*LISTED ENTRIES*.

[Start of Attachment]

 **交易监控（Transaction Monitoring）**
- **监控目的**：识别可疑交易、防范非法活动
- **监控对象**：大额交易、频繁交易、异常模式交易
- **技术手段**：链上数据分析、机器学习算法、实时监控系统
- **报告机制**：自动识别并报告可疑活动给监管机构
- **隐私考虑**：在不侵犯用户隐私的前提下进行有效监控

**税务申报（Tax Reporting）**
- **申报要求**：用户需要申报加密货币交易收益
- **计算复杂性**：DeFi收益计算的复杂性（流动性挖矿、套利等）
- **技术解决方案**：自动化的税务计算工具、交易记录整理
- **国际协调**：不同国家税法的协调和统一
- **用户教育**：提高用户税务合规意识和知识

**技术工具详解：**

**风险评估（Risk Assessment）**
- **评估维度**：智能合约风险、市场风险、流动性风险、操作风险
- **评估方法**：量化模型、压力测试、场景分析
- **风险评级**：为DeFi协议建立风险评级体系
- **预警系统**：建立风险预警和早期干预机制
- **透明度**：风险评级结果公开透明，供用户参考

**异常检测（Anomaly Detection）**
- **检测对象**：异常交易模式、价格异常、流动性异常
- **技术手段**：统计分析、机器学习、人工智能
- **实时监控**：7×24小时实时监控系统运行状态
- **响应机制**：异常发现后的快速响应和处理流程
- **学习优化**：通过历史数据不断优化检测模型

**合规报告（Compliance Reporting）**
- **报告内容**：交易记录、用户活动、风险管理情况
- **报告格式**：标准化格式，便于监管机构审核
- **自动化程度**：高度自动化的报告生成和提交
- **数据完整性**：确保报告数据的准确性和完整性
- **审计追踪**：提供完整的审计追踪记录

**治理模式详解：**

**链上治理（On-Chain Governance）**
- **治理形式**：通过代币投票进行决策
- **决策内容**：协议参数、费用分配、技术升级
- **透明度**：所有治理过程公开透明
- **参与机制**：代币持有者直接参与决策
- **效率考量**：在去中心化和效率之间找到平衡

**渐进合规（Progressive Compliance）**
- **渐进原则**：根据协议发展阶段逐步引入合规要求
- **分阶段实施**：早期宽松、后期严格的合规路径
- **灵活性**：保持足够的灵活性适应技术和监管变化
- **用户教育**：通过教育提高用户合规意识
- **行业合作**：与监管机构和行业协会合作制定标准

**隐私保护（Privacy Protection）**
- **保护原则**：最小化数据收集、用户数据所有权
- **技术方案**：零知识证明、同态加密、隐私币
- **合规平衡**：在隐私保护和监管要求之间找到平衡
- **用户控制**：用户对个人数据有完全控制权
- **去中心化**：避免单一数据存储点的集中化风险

[End of Attachment]
[Start of Attachment]

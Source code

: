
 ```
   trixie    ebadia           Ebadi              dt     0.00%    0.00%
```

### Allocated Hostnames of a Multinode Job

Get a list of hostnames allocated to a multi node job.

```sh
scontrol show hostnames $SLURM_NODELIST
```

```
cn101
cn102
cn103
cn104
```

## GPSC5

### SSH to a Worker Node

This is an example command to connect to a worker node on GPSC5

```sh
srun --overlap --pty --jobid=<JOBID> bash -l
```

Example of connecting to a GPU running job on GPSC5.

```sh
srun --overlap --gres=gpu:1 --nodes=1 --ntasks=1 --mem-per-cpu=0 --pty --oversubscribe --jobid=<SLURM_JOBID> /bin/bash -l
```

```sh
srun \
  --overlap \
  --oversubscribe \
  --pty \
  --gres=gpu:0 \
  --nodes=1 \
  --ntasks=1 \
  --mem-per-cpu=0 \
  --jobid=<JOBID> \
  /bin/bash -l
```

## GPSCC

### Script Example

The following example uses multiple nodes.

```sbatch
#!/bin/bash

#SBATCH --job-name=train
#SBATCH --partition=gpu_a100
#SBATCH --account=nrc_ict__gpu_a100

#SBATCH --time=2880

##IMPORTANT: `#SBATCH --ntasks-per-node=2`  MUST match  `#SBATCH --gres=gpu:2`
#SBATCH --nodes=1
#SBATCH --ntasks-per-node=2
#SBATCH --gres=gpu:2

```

[End of Attachment]

*TASK GOAL*. Could you repeat exactly the lines above from the line with "- **技术手段**：统计分析、机器学习、人工智能" up to and including the line with "- **合规平衡**：在隐私保护和监管要求之间找到平衡", and only those?

*SOLUTION TO THE EXERCISE*.
- **技术手段**：统计分析、机器学习、人工智能
- **实时监控**：7×24小时实时监控系统运行状态
- **响应机制**：异常发现后的快速响应和处理流程
- **学习优化**：通过历史数据不断优化检测模型

**合规报告（Compliance Reporting）**
- **报告内容**：交易记录、用户活动、风险管理情况
- **报告格式**：标准化格式，便于监管机构审核
- **自动化程度**：高度自动化的报告生成和提交
- **数据完整性**：确保报告数据的准确性和完整性
- **审计追踪**：提供完整的审计追踪记录

**治理模式详解：**

**链上治理（On-Chain Governance）**
- **治理形式**：通过代币投票进行决策
- **决策内容**：协议参数、费用分配、技术升级
- **透明度**：所有治理过程公开透明
- **参与机制**：代币持有者直接参与决策
- **效率考量**：在去中心化和效率之间找到平衡

**渐进合规（Progressive Compliance）**
- **渐进原则**：根据协议发展阶段逐步引入合规要求
- **分阶段实施**：早期宽松、后期严格的合规路径
- **灵活性**：保持足够的灵活性适应技术和监管变化
- **用户教育**：通过教育提高用户合规意识
- **行业合作**：与监管机构和行业协会合作制定标准

**隐私保护（Privacy Protection）**
- **保护原则**：最小化数据收集、用户数据所有权
- **技术方案**：零知识证明、同态加密、隐私币
- **合规平衡**：在隐私保护和监管要求之间找到平衡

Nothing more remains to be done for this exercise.